Ghostly Hands & Dancing Vicars by Karen Maitland

One of the great joys of historical research is the stumbling upon tales you weren’t looking for. Last week, I was researching the history of Greestone Stairs in Lincoln for my next novel. Greestone is reputed to be the most haunted street in the city. They are a long flight of stone steps which once linked the medieval dwellings in the lower part of the city, outside the city walls, to via the Postern or rear gate to which led into the Cathedral grounds at the top of the hill.

These steps are haunted by, amongst others, a Victorian woman and a monk who hanged himself from the postern archway.

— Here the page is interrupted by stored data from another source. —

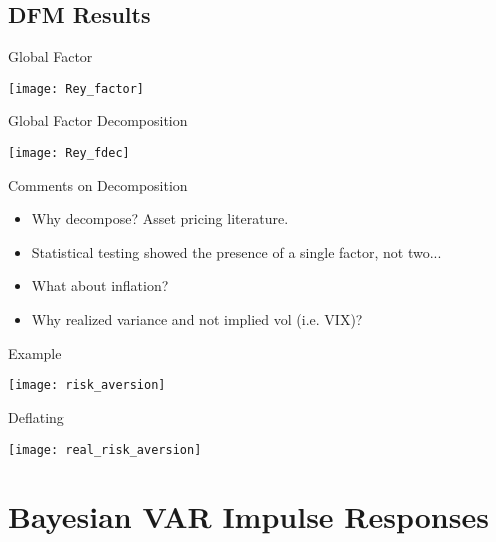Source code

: \documentclass{beamer}
\begin{document}

\subsection{DFM Results}
\begin{frame}{Global Factor}
\begin{center}
 \texttt{[image: Rey\_factor]}
\end{center}
\end{frame}

\begin{frame}{Global Factor Decomposition}
\begin{center}
 \texttt{[image: Rey\_fdec]}
\end{center}
\end{frame} 

\begin{frame}{Comments on Decomposition}
\begin{itemize}
\item Why decompose? Asset pricing literature.
\item Statistical testing showed the presence of a single factor, not two...
\item What about inflation?
\item Why realized variance and not implied vol (i.e. VIX)?
\end{itemize}
\end{frame}

\begin{frame}{Example}
\begin{center}
\texttt{[image: risk\_aversion]}
\end{center}
\end{frame}

\begin{frame}{Deflating}
\begin{center}
\texttt{[image: real\_risk\_aversion]}
\end{center}
\end{frame}

\section{Bayesian VAR Impulse Responses}
\end{document}
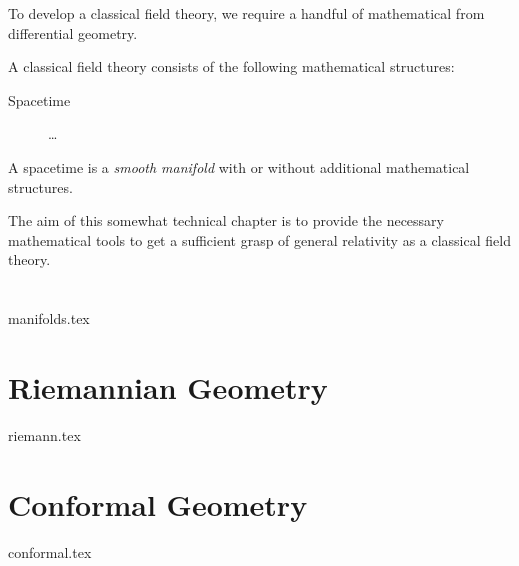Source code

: 








\phpar

To develop a classical field theory, we require a handful of mathematical  from differential geometry.

A classical field theory consists of the following mathematical structures:
\begin{description}
    \item[Spacetime] \dots
\end{description}

A spacetime is a \emph{smooth manifold} with or without additional mathematical structures.



The aim of this somewhat technical chapter is to provide the necessary mathematical tools to get a sufficient grasp of general relativity as a classical field theory.




\section{}
    {{manifolds.tex}}



\section{Riemannian Geometry}\label{sec:diffgeo:riemann}
    {{riemann.tex}}


\section{Conformal Geometry}\label{sec:diffgeo:conformal}
    {{conformal.tex}}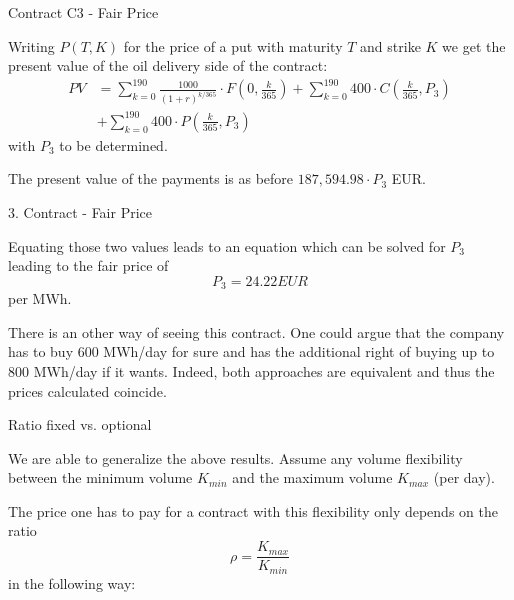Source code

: {Contract C3 - Fair Price}






	Writing $P(T,K)$ for the price of a put with maturity $T$ and strike $K$ we get the present value of the oil delivery side of the contract:
\begin{align*}
	PV &= \sum_{k=0}^{190} \frac{1000}{(1+r)^{k/365}} \cdot F(0,\frac k {365}) + \sum_{k=0}^{190} 400 \cdot C(\frac k {365},P_3)\\
	 &+ \sum_{k=0}^{190} 400 \cdot P(\frac k {365},P_3)
\end{align*}
with $P_3$ to be determined.

	The present value of the payments is as before $187,594.98 \cdot P_3$ EUR.






{3. Contract - Fair Price}






	Equating those two values leads to an equation which can be solved for $P_3$ leading to the fair price of
$$
	P_3 = 24.22 EUR
$$
per MWh.

There is an other way of seeing this contract. One could argue that the company has to buy 600 MWh/day for sure and has the additional right of buying up to 800 MWh/day if it wants. Indeed, both approaches are equivalent and thus the prices calculated coincide.







{Ratio fixed vs. optional}






	We are able to generalize the above results. Assume any volume flexibility between the minimum volume $K_{min}$ and the maximum volume $K_{max}$ (per day).

	The price one has to pay for a contract with this flexibility only depends on the ratio
$$
	\rho = \frac{K_{max}}{K_{min}}
$$
in the following way:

But perhaps most sinister of all, numerous locals and visitors alike have reported feeling someone grab their ankle as they ascended the steps, even in daylight, causing them to fall heavily and they have the bruises and cuts to prove it!

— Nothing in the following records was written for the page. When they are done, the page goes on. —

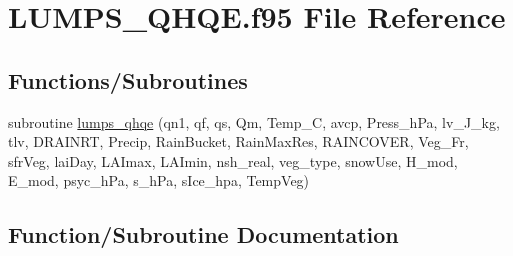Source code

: \hypertarget{_l_u_m_p_s___q_h_q_e_8f95}{}\section{L\+U\+M\+P\+S\+\_\+\+Q\+H\+Q\+E.\+f95 File Reference}
\label{_l_u_m_p_s___q_h_q_e_8f95}
\subsection*{Functions/\+Subroutines}
\begin{DoxyCompactItemize}
\item 
subroutine \hyperlink{_l_u_m_p_s___q_h_q_e_8f95_af6b781cbbc71c67d4bb5de9dcb066b01}{lumps\+\_\+qhqe} (qn1, qf, qs, Qm, Temp\+\_\+C, avcp, Press\+\_\+h\+Pa, lv\+\_\+\+J\+\_\+kg, tlv, D\+R\+A\+I\+N\+RT, Precip, Rain\+Bucket, Rain\+Max\+Res, R\+A\+I\+N\+C\+O\+V\+ER, Veg\+\_\+\+Fr, sfr\+Veg, lai\+Day, L\+A\+Imax, L\+A\+Imin, nsh\+\_\+real, veg\+\_\+type, snow\+Use, H\+\_\+mod, E\+\_\+mod, psyc\+\_\+h\+Pa, s\+\_\+h\+Pa, s\+Ice\+\_\+hpa, Temp\+Veg)
\end{DoxyCompactItemize}


\subsection{Function/\+Subroutine Documentation}
\mbox{\label{_l_u_m_p_s___q_h_q_e_8f95_af6b781cbbc71c67d4bb5de9dcb066b01}} 

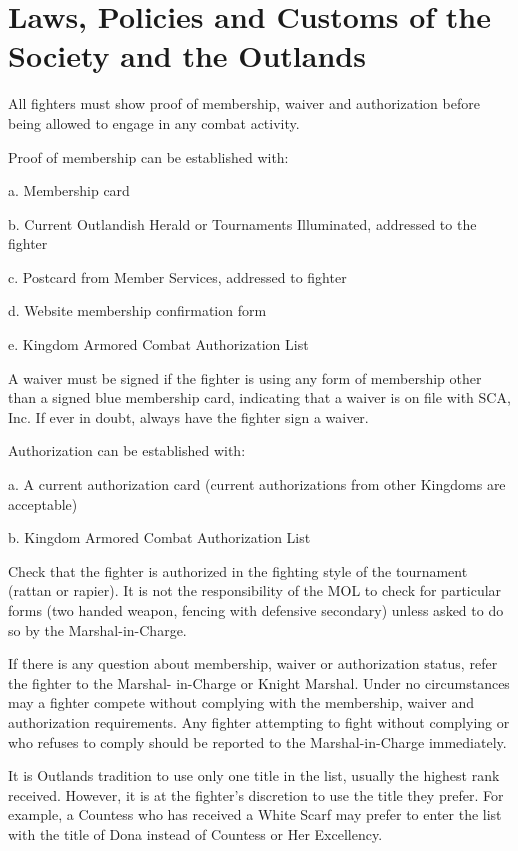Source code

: \documentclass{article}
\begin{document}
\section{Laws, Policies and Customs of the Society and the Outlands}
All fighters must show proof of membership, waiver and authorization
before being allowed to engage in any combat activity.


Proof of membership can be established with:


a. Membership card

b. Current Outlandish Herald or Tournaments Illuminated, addressed to the fighter

c. Postcard from Member Services, addressed to fighter

d. Website membership confirmation form

e. Kingdom Armored Combat Authorization List

A waiver must be signed if the fighter is using any form of membership other than a
signed blue membership card, indicating that a waiver is on file with SCA, Inc. If ever in doubt, always have the
fighter sign a waiver.

Authorization can be established with:

a. A current authorization card (current authorizations from other Kingdoms are acceptable)

b. Kingdom Armored Combat Authorization List



Check that the fighter is authorized in the fighting style of the tournament (rattan or rapier). It is not the
responsibility of the MOL to check for particular forms (two handed weapon, fencing with defensive
secondary) unless asked to do so by the Marshal-in-Charge.


If there is any question about membership, waiver or authorization status, refer the fighter to the Marshal-
in-Charge or Knight Marshal. Under no circumstances may a fighter compete without complying with the
membership, waiver and authorization requirements. Any fighter attempting to fight without complying
or who refuses to comply should be reported to the Marshal-in-Charge immediately.

It is Outlands tradition to use only one title in the list, usually the highest rank received. However, it is at
the fighter’s discretion to use the title they prefer. For example, a Countess who has received a White
Scarf may prefer to enter the list with the title of Dona instead of Countess or Her Excellency.
\end{document}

But when delving into the history of the steps and archway I came across an account written by A.F.Kenwick in 1928, which tells another story about the steps and postern gate –

‘... The cathedral towers, as well as the central one, were originally topped with tall spires of timber, coated with lead. The central spire had been blown down in a gale nearly two hundred years before it was decided by the cathedral body to remove those on the west towers, the excuse being that they had fallen into disrepair. The work of destruction was commenced on the 20th September 1726 or 1727. As the citizens in the town below saw the workmen engaged in this way, cries of indignation were raised, and towards evening a crowd of 500 men assembled to prevent the removal of the spires. The main gates of the minster yard were secured against them, but the small postern on the south side was apparently forgotten. To this the besiegers turned their attention, and, rushing up the Greestone stairs, they soon battered down the gate, and entered the close.

'One of "Old Vicars," named Cunnington, appears to have suffered especially at their hands, whether he was the chief culprit or not. He is said to have been dragged from his house in the Vicars' Court, and compelled to dance on the minster green in the midst of the mob. The crowd only dispersed on the promise that the spires should be allowed to remain.

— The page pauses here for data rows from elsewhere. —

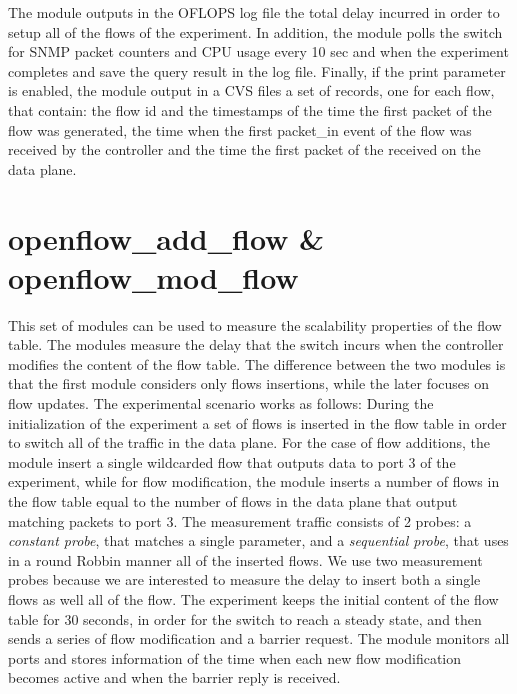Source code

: \documentclass{book}
\begin{document}
The module outputs in the OFLOPS log file the total delay incurred in order to
setup all of the flows of the experiment. In addition, the module polls the 
switch for SNMP packet counters and CPU usage every 10 sec and when the experiment 
completes and save the query result in the log file. Finally, if the print 
parameter is enabled, the module output in a CVS files a set of 
records,  one for each flow, that contain: the flow id and the timestamps of the time the first
packet of the flow was generated, the time when the first packet\_in event of
the flow was received by the controller and the time the first packet of the
received on the data plane. 

\section{openflow\_add\_flow  \& openflow\_mod\_flow}

This set of modules can be used to measure the scalability properties of the flow
table. The modules measure the delay that the switch incurs when the controller
modifies the content of the flow table. The difference between the two modules is that the first
module considers only flows insertions, while the later focuses on flow updates.
The experimental scenario works as follows: During the initialization of the
experiment a set of flows is inserted in the flow table in order to switch all
of the traffic in the data plane. For the case of flow additions, the module
insert a single wildcarded flow that outputs data to port 3 of the 
experiment, while for flow modification, the module inserts a number of flows in the flow
table equal to the number of flows in the data plane that output matching
packets to port 3. The measurement traffic consists of 2 probes: a \emph{constant probe}, that
matches a single parameter, and a \emph{sequential probe}, that uses in a round
Robbin manner all of the inserted flows. We use two measurement probes
because we are interested to measure the delay to insert both a single flows as
well all of the flow. The experiment keeps the initial content of the flow table 
for 30 seconds, in order for the switch to reach a
steady state, and then sends a series of flow modification and a barrier
request. The module monitors all ports and stores information of the time 
when each new flow modification becomes active and when the barrier reply is
received. 
\end{document}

'The next day, the Mayor and Aldermen were requested by the minster authorities to send the bellman round the city with the following message:— "Whereas there has been a tumult, for these two days past, about pulling down the two west spires of the church, this is to give notice to the people of the city, that there is a stop put to it, and that the spires shall be repaired again with all speed.” After which the mob with one accord gave a great shout, and said, “God bless the King!” … 

'A foolhardy feat was performed in the year 1739 by a man named Robert Cadman, who did fly from one of the spires of the minster, by means of a rope, down to the Castle Hill, near to the Black Boy public-house. Cadman met his death in the next year at Shrewsbury, while attempting a similar performance there ...’

 The spires were finally removed in 1807. I wonder if forcing planners today who make unpopular decisions to ‘dance on the green’ would encourage them to think again!